Secondo un’analisi di AllianceBernstein il piano fortemente voluto dal presidente Trump non avrà un particolare effetto sull’economia reale

Sembra ormai essere in dirittura d’arrivo la riforma fiscale statunitense, fortemente voluta dal presidente Donald Trump. Quali saranno le conseguenze nel medio termine? Un’analisi di AllianceBernstein prova a fornire una chiave di lettura in cui si evidenziano più ombre che luci.
A festeggiare sono soprattutto le Borse. “Meno tasse – scrive Eric Winograd, senior Us economist della società di gestione – potrebbero tradursi, a livello aggregato, in utili netti più consistenti e in incentivi all’investimento”. Tuttavia, osserva AllianceBernstein, è più probabile che la liquidità in mano alle imprese vada a innescare azioni di buyback (come già successo in occasione del taglio fiscale operato da Bush), piuttosto che maggiori investimenti, limitando così l’impatto economico in termini di crescita. Ci sarebbero anche ripercussioni in ambito assicurativo nel caso in cui venga a cadere l’obbligo individuale di sottoscrizione di una polizza sanitaria, così come contenuto all’interno dell’Obamacare. “Tale obbligo forza persone sane, che normalmente potrebbero decidere di non avere un’assicurazione sanitaria, a sottoscriverne una, aiutando così a mantenere bassi i prezzi a beneficio di coloro che, altrimenti, non potrebbero permettersela”, spiega Winograd, aggiungendo che, secondo le stime, più di 10 milioni di individui rinuncerebbero ad avere una copertura, causando un rialzo nei premi assicurativi a danno dei meno abbienti.

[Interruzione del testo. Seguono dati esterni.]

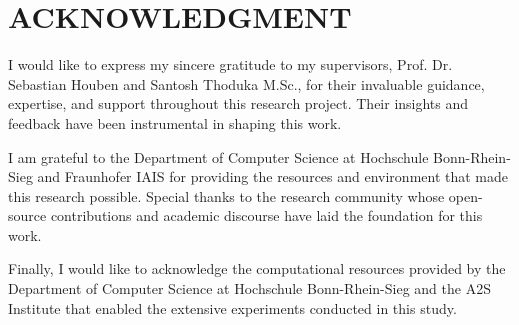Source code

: \documentclass[../ShajiS_RnDReport.tex]{subfiles}
\begin{document}
    \section*{ACKNOWLEDGMENT}

    I would like to express my sincere gratitude to my supervisors, Prof. Dr. Sebastian Houben and Santosh Thoduka M.Sc., for their invaluable guidance, expertise, and support throughout this research project. Their insights and feedback have been instrumental in shaping this work.

    I am grateful to the Department of Computer Science at Hochschule Bonn-Rhein-Sieg and Fraunhofer IAIS for providing the resources and environment that made this research possible. Special thanks to the research community whose open-source contributions and academic discourse have laid the foundation for this work.

    Finally, I would like to acknowledge the computational resources provided by the Department of Computer Science at Hochschule Bonn-Rhein-Sieg and the A2S Institute that enabled the extensive experiments conducted in this study.
\end{document}
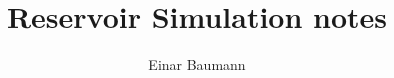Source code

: 



\author{Einar Baumann}
\title{Reservoir Simulation notes}


  \maketitle
  \clearpage

 \clearpage
 \clearpage
 \clearpage
 \clearpage
 \clearpage



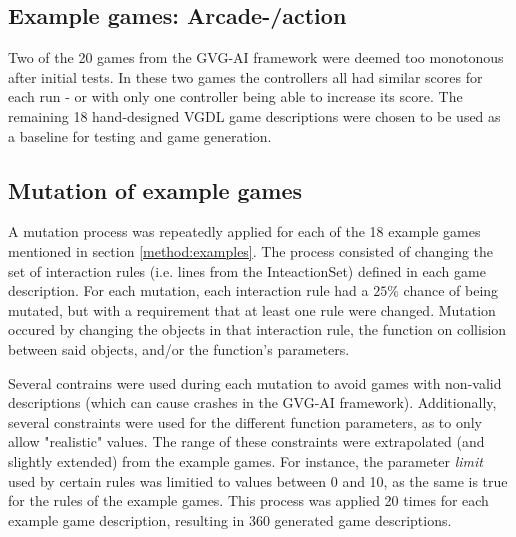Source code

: \documentclass[a4paper,titlepage,final, twoside]{report}
\begin{document}
\subsection{Example games: Arcade-/action}
Two of the 20 games from the GVG-AI framework were deemed too monotonous after initial tests. 
In these two games the controllers all had similar scores for each run - or with only one controller being able to increase its score.
The remaining 18 hand-designed VGDL game descriptions were chosen to be used as a baseline for testing and game generation. 




\subsection{Mutation of example games}
\label{method:mutation}
A mutation process was repeatedly applied for each of the 18 example games mentioned in section \ref{method:examples}. 
The process consisted of changing the set of interaction rules (i.e. lines from the InteactionSet) defined in each game description.
For each mutation, each interaction rule had a $25\%$ chance of being mutated, but with a requirement that at least one rule were changed. 
Mutation occured by changing the objects in that interaction rule, the function on collision between said objects, and/or the function's parameters.

Several contrains were used during each mutation to avoid games with non-valid descriptions (which can cause crashes in the GVG-AI framework).
Additionally, several constraints were used for the different function parameters, as to only allow "realistic" values. 
The range of these constraints were extrapolated (and slightly extended) from the example games. 
For instance, the parameter \emph{limit} used by certain rules was limitied to values between 0 and 10, as the same is true for the rules of the example games. 
This process was applied 20 times for each example game description, resulting in 360 generated game descriptions.
\end{document}
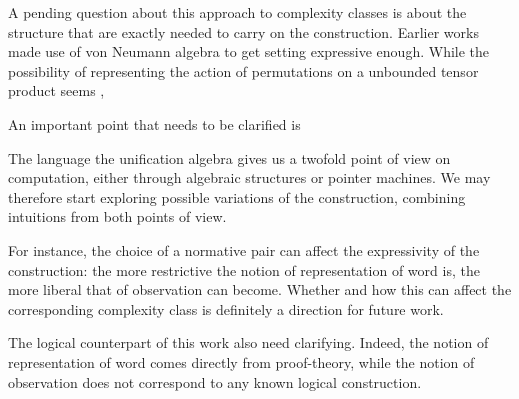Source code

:A pending question about this approach to complexity classes is about the structure that are exactly needed to carry on the construction. 
Earlier works made use of von Neumann algebra to get setting expressive enough. 
While the possibility of representing the action of permutations on a unbounded tensor product seems ,

\smallskip

An important point that needs to be clarified is 










\smallskip
The language the unification algebra gives us a twofold point of view on computation, either through algebraic structures or pointer machines. We may therefore start exploring possible variations of the construction, combining intuitions from both points of view.


\smallskip
For instance, the choice of a normative pair can affect the expressivity of the construction:
the more restrictive the notion of representation of word is, the more liberal that of observation can become.
Whether and how this can affect the corresponding complexity class is definitely a direction for future work.

\smallskip
The logical counterpart of this work also need clarifying. Indeed, the notion of representation of word comes directly from proof-theory, while the notion of observation does not correspond to any known logical construction.
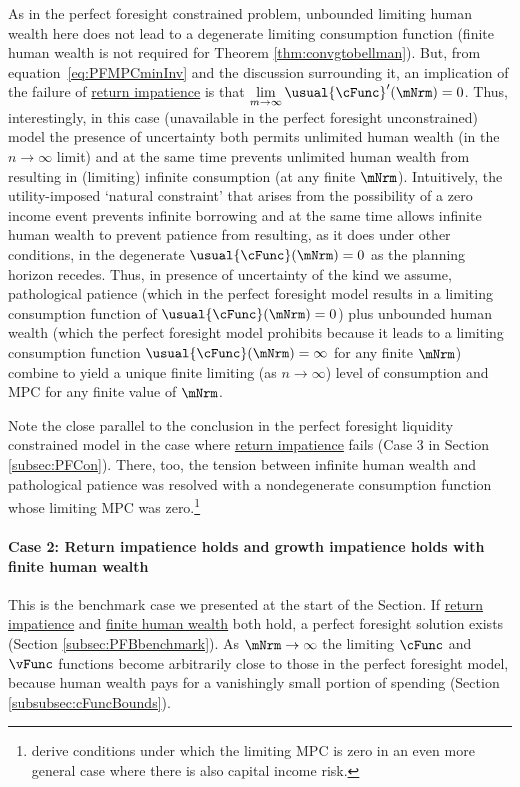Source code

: \documentclass[BufferStockTheory]{subfiles}
\begin{document}
As in the perfect foresight constrained problem, unbounded limiting human wealth here does not lead to a degenerate limiting consumption function (finite human wealth is not required for Theorem \ref{thm:convgtobellman}).
But, from equation~\eqref{eq:PFMPCminInv} and the discussion surrounding it, an implication of the failure of \hyperlink{RIC}{return impatience} is that $\lim\limits_{m \rightarrow \infty} \usual{\cFunc}^{\prime}(\mNrm) = 0$.
Thus, interestingly, in this case (unavailable in the perfect foresight unconstrained) model the presence of uncertainty both permits unlimited human wealth (in the $n\rightarrow\infty$ limit) and at the same time prevents unlimited human wealth from resulting in (limiting) infinite consumption (at any finite $\mNrm$).
Intuitively, the utility-imposed `natural constraint' that arises from the possibility of a zero income event prevents infinite borrowing and at the same time allows infinite human wealth to prevent patience from resulting, as it does under other conditions, in the degenerate $\usual{\cFunc}(\mNrm)=0$ as the planning horizon recedes.
Thus, in presence of uncertainty of the kind we assume, pathological patience (which in the perfect foresight model results in a limiting consumption function of $\usual{\cFunc}(\mNrm)=0$) plus unbounded human wealth (which the perfect foresight model prohibits because it leads to a limiting consumption function $\usual{\cFunc}(\mNrm)=\infty$ for any finite $\mNrm$) combine to yield a unique finite limiting (as $n \rightarrow \infty$) level of consumption and MPC for any finite value of $\mNrm$.


Note the close parallel to the conclusion in the perfect foresight liquidity constrained model in the case where \hyperlink{RIC}{return impatience} fails (Case 3 in Section \ref{subsec:PFCon}).
There, too, the tension between infinite human wealth and pathological patience was resolved with a nondegenerate consumption function whose limiting MPC was zero.\footnote{\cite{maTodaRich} derive conditions under which the limiting MPC is zero in an even more general case where there is also capital income risk.}

\hypertarget{When-the-RIC-Holds}{}
\paragraph{Case 2: Return impatience holds and growth impatience holds with finite human wealth} 
This is the benchmark case we presented at the start of the Section.
If \hyperlink{RIC}{return impatience}  and \hyperlink{FHWC}{finite human wealth} both hold, a perfect foresight solution exists (Section \ref{subsec:PFBbenchmark}).
As $\mNrm \rightarrow \infty$ the limiting $\cFunc$ and $\vFunc$ functions become arbitrarily close to those in the perfect foresight model, because human wealth pays for a vanishingly small portion of spending (Section \ref{subsubsec:cFuncBounds}).
\end{document}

A livello macroeconomico, AllianceBernstein prevede che i cambiamenti fiscali della riforma “non saranno né rivoluzionari, né di particolare effetto per l’economia reale”. Nel breve termine, le stime della società di gestione vedono un incremento marginale del tasso di crescita nell’ordine di uno 0,2%/0,3% annuo per il biennio 2018/2019, mentre nel lungo termine “l’impatto sarà minimo, in quanto alcuni dei punti della manovra non saranno più applicabili, in ottemperanza al tetto massimo di 1,5 trilioni di dollari posto sul debito affinché il testo passasse il vaglio del Senato”.
I rischi sul fronte inflazione
Una crescita più veloce porta con sé una maggiore inflazione. Se la crescita economica è già oltre, poi, alle stime a pieno regime della Federal Reserve, uno stimolo fiscale non va che ad accrescere le probabilità di una politica monetaria più stringente. Considerando gli effetti limitati della riforma, conseguenze che verranno ancor più limate dall’irrigidimento della politica monetaria, ad oggi non possiamo che confermare la nostra previsione di quattro rialzi dei tassi nel corso del 2018. Inoltre, fa notare AllianceBernstein, secondo alcuni orientamenti del Congresso statunitense “i tagli alle aliquote verranno compensati dalla crescita economica che andranno ad innescare”. In altre parole, la riforma non si pagherà da sola. “Ci vorrà una spinta al Pil molto più forte di quella data da questa legge – conclude Winograd – perché non ci siano ricadute sulle entrate. I segnali indicano infatti che il deficit Usa si espanderà tra i 600 milioni e i 1,5 trilioni di dollari in più di quanto non avrebbe fatto a carte ferme”.